Retrieve every line from the records in which the word "локального" occurs.

==== Supplied data ====

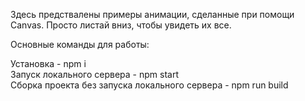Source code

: Здесь предствалены примеры анимации, сделанные при помощи Canvas. Просто листай вниз, чтобы увидеть их все.

Основные команды для работы:

Установка - npm i <br>
Запуск локального сервера - npm start <br>
Сборка проекта без запуска локального сервера - npm run build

====

*Exercise output*.
Запуск локального сервера - npm start <br>
Сборка проекта без запуска локального сервера - npm run build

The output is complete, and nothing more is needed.